Your goal:
Transcribe all of the listing exactly.

Task data:
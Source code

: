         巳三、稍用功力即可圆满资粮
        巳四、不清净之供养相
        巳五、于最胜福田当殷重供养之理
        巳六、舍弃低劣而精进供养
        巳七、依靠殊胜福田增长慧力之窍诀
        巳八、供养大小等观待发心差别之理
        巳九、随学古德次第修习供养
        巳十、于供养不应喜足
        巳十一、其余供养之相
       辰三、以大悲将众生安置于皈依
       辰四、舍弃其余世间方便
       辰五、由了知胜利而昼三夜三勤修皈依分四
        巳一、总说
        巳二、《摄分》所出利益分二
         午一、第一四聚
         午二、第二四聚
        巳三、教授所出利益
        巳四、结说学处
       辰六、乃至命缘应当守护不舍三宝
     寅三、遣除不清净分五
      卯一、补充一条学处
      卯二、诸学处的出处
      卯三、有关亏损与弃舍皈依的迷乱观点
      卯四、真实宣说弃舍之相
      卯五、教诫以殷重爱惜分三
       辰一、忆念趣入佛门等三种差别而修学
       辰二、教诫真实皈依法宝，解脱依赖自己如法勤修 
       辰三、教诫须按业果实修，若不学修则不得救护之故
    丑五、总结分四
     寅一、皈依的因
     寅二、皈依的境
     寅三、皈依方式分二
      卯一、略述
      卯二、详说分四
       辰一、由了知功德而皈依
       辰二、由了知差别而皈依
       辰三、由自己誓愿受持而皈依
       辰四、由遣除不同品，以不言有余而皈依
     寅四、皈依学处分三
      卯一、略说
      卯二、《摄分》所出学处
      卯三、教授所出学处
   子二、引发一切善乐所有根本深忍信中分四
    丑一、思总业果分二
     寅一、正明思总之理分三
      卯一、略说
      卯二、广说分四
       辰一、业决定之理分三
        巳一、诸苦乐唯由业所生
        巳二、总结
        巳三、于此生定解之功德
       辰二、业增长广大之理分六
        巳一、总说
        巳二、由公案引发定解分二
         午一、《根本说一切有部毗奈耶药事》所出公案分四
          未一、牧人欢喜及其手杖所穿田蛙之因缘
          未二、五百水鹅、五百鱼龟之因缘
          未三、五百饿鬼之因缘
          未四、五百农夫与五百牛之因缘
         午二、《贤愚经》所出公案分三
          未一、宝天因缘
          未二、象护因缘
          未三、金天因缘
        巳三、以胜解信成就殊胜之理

Answer box:
Source code

:         巳三、稍用功力即可圆满资粮
        巳四、不清净之供养相
        巳五、于最胜福田当殷重供养之理
        巳六、舍弃低劣而精进供养
        巳七、依靠殊胜福田增长慧力之窍诀
        巳八、供养大小等观待发心差别之理
        巳九、随学古德次第修习供养
        巳十、于供养不应喜足
        巳十一、其余供养之相
       辰三、以大悲将众生安置于皈依
       辰四、舍弃其余世间方便
       辰五、由了知胜利而昼三夜三勤修皈依分四
        巳一、总说
        巳二、《摄分》所出利益分二
         午一、第一四聚
         午二、第二四聚
        巳三、教授所出利益
        巳四、结说学处
       辰六、乃至命缘应当守护不舍三宝
     寅三、遣除不清净分五
      卯一、补充一条学处
      卯二、诸学处的出处
      卯三、有关亏损与弃舍皈依的迷乱观点
      卯四、真实宣说弃舍之相
      卯五、教诫以殷重爱惜分三
       辰一、忆念趣入佛门等三种差别而修学
       辰二、教诫真实皈依法宝，解脱依赖自己如法勤修 
       辰三、教诫须按业果实修，若不学修则不得救护之故
    丑五、总结分四
     寅一、皈依的因
     寅二、皈依的境
     寅三、皈依方式分二
      卯一、略述
      卯二、详说分四
       辰一、由了知功德而皈依
       辰二、由了知差别而皈依
       辰三、由自己誓愿受持而皈依
       辰四、由遣除不同品，以不言有余而皈依
     寅四、皈依学处分三
      卯一、略说
      卯二、《摄分》所出学处
      卯三、教授所出学处
   子二、引发一切善乐所有根本深忍信中分四
    丑一、思总业果分二
     寅一、正明思总之理分三
      卯一、略说
      卯二、广说分四
       辰一、业决定之理分三
        巳一、诸苦乐唯由业所生
        巳二、总结
        巳三、于此生定解之功德
       辰二、业增长广大之理分六
        巳一、总说
        巳二、由公案引发定解分二
         午一、《根本说一切有部毗奈耶药事》所出公案分四
          未一、牧人欢喜及其手杖所穿田蛙之因缘
          未二、五百水鹅、五百鱼龟之因缘
          未三、五百饿鬼之因缘
          未四、五百农夫与五百牛之因缘
         午二、《贤愚经》所出公案分三
          未一、宝天因缘
          未二、象护因缘
          未三、金天因缘
        巳三、以胜解信成就殊胜之理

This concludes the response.